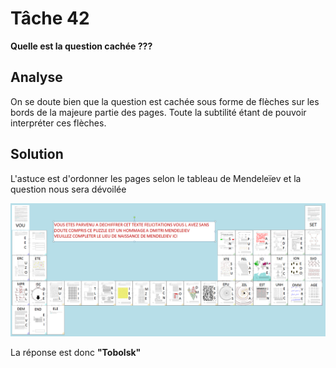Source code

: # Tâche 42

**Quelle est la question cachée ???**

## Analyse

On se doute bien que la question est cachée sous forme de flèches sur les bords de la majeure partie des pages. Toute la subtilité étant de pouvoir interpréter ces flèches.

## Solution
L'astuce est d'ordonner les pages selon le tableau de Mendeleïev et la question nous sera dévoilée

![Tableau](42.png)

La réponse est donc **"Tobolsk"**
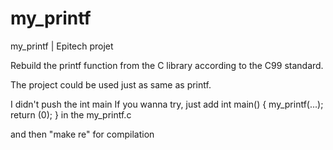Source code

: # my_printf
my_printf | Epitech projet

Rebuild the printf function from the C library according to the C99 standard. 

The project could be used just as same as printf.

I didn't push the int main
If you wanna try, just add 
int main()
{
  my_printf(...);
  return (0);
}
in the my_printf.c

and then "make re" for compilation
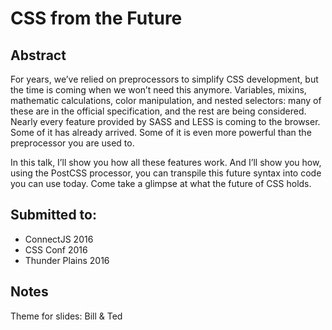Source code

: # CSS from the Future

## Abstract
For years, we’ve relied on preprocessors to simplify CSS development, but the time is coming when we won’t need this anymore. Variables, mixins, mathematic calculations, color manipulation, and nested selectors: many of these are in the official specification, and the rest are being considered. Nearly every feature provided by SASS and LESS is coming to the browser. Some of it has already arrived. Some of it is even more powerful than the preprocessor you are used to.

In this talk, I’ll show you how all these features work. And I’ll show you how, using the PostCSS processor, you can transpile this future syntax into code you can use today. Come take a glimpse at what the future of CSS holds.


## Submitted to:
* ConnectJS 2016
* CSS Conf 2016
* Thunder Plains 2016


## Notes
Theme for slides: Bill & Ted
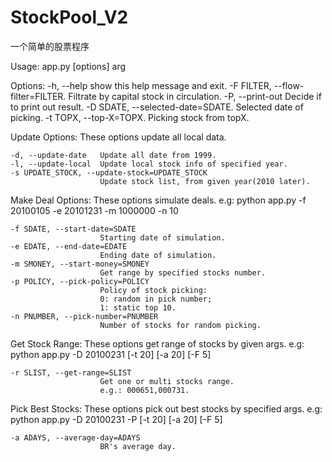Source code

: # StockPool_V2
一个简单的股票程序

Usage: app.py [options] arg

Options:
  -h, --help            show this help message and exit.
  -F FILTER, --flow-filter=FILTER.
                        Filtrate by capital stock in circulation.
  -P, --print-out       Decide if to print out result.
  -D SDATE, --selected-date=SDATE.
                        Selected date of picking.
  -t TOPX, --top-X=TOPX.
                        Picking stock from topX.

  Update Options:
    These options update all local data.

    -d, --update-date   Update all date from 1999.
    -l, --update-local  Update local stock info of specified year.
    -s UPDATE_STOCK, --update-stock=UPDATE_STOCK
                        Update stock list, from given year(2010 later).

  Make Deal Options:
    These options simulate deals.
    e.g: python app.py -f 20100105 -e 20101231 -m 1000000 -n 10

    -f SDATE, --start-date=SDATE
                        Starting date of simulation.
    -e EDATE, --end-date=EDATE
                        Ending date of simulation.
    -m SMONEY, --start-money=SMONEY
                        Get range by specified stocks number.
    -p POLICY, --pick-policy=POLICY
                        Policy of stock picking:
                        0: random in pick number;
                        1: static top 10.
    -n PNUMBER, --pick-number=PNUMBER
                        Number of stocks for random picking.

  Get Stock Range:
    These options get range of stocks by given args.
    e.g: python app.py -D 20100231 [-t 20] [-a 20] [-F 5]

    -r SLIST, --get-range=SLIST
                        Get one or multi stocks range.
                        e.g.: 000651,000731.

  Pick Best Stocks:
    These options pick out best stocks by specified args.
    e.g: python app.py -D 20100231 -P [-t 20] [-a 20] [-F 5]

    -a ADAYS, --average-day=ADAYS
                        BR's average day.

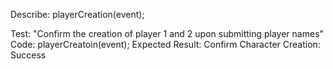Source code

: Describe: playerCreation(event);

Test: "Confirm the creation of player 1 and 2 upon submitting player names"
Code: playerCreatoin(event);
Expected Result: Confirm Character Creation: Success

** WHAT IS EXPECTED **
With the line holding "Policy of stock" as the first and the line holding "e.g: python app.py -D 20100231 [-t" as the last, set down that range of the entries above exactly, and nothing else.

** TASK SOLUTION **
                        Policy of stock picking:
                        0: random in pick number;
                        1: static top 10.
    -n PNUMBER, --pick-number=PNUMBER
                        Number of stocks for random picking.

  Get Stock Range:
    These options get range of stocks by given args.
    e.g: python app.py -D 20100231 [-t 20] [-a 20] [-F 5]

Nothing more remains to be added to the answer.